We decided we were going to have lunch at the wharf, which has world famous Clam Chowder and sourdough bread rolls (the soup is served in the bread bowl). The food was excellent and I would recommend anyone visiting San Francisco to definitely go to the wharf, the atmosphere alone is amazing.
We walked around the streets after having lunch and decided we would try and find the cable car that takes people up the hills. Well, once we eventually found it the queue was so long that we would have to wait at least an hour. So we went back to the car (in our car!), and just followed it as it ascended the steep hill. Maybe it wasn’t as fun, but it was probably the exact same experience.
Once we had done that, we were exhausted – according to our Fitbits we had walked over 15km. It was a busy day sightseeing. So we decided to just relax back at the hotel for dinner.
In the morning we packed the car and got ready to head to LA, it was to be a 4 day drive down along the beautiful coast of California – Highway 1. But things took a turn for the worst when our car got broken into and all of our valuables were stolen. It happened outside of a Wal-Mart for those who don’t know the story, in broad daylight whilst we got a quick meal inside a Panda Express. Cameron lost everything unfortunately, I was lucky enough that they didn’t take my Ipad. But everything else was taken, our passports, the laptops, the phones everything. We went to the police station and filed a report and then swapped out the car at the Oakland Airport. It was a very stressful time for all of us – no passports!
It was an unfortunate event, but completely out of our control. And thank God nothing happened to any of us. But we still hit the road and headed down to LA. As we had NO technology available to communicate back home with, we stopped at San Jose just outside San Francisco and Dad bought a new Macbook. The test later was going to be – did his backup that he had been doing religiously each week work…..
California has been both good to us, and bad, but the bottom line is that this event did not ruin seven months worth of traveling here – we tried to see the positive in the worst possible situation we had been in in 7 months.
We traveled down to our stops for those nights, still in shock of what had occurred and trying to think what else we had in our bags. Every day we thought of other things that were missing.
The first of the three nights along Highway 1 was in Monterrey. It seems like a blur when thinking about it now, but there wasn’t anything special about the place we arrived quite late unpacked and went to bed. However I must add – the scenery and views along the coast were amazing.
The next night was in San Simeon, which was an amazing little place on the coast.

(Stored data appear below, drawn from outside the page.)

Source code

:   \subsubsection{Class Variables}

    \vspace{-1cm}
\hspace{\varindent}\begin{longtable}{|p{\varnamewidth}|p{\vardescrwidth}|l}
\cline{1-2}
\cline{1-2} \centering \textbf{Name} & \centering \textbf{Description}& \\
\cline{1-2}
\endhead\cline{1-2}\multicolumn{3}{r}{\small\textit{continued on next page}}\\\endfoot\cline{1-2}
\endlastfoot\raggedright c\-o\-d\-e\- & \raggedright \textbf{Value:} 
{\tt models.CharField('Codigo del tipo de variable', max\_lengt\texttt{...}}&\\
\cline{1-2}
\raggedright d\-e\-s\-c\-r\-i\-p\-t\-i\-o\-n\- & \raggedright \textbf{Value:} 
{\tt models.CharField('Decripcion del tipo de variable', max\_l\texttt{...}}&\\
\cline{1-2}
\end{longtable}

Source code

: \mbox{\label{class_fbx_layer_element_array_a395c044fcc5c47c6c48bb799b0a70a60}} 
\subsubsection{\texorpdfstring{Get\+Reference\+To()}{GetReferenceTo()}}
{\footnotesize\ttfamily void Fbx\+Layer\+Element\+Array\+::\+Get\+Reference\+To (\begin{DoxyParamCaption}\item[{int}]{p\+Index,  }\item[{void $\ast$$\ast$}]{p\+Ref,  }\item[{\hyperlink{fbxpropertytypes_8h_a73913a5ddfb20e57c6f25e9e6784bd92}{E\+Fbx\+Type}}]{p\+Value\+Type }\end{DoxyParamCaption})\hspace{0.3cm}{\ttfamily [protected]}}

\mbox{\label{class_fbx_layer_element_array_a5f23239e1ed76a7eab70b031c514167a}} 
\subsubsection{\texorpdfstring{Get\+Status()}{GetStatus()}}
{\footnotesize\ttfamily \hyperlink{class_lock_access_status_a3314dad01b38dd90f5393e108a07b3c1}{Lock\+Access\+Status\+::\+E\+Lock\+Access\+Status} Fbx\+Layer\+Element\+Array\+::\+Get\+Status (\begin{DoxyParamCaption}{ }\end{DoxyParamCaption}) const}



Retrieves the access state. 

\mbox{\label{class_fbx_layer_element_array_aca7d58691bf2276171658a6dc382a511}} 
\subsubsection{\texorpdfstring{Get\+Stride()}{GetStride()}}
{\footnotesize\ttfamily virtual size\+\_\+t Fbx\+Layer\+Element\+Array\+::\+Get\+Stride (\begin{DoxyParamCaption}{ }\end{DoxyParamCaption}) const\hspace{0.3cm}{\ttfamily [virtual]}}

On the way down we passed some of the most amazing views we had ever seen – very similar to Chappies in Cape Town:
We also got to see some sea-lions on our drive down. They were the young ones, imagine the adults:
Santa Barbara was our last stop on the way down to LA, and it was the place were Cameron had to write his first exam. It was an interesting little motel on a busy street – talk about an interesting exam venue! But we made it work for one night. We went out for dinner at a Sushi restaurant in the busiest part of downtown Santa Barbara. The food was really good and reminded us of home. Santa Barbara was great.
And by the way, Dad’s backup worked 100%! All he lost was the 5 days of mails since the last backup so he was very happy!
Russell: Yes the traumatic loss of our backpacks impacted on us tremendously but we kept on stressing the positive to the family – we were not mugged or hijacked – that could have been worse. It is now 3 weeks later and we have emergency travel documents from Ireland and RSA so tomorrow we are coming home! A big thank you to Marcelle and Shireen at the office who had to sort out the insurance claim with Nick at Lyall Morgan. A big thank you to Nick and his team – we have already been paid out or the loss and we have since replaced all the technology etc. Thanks all!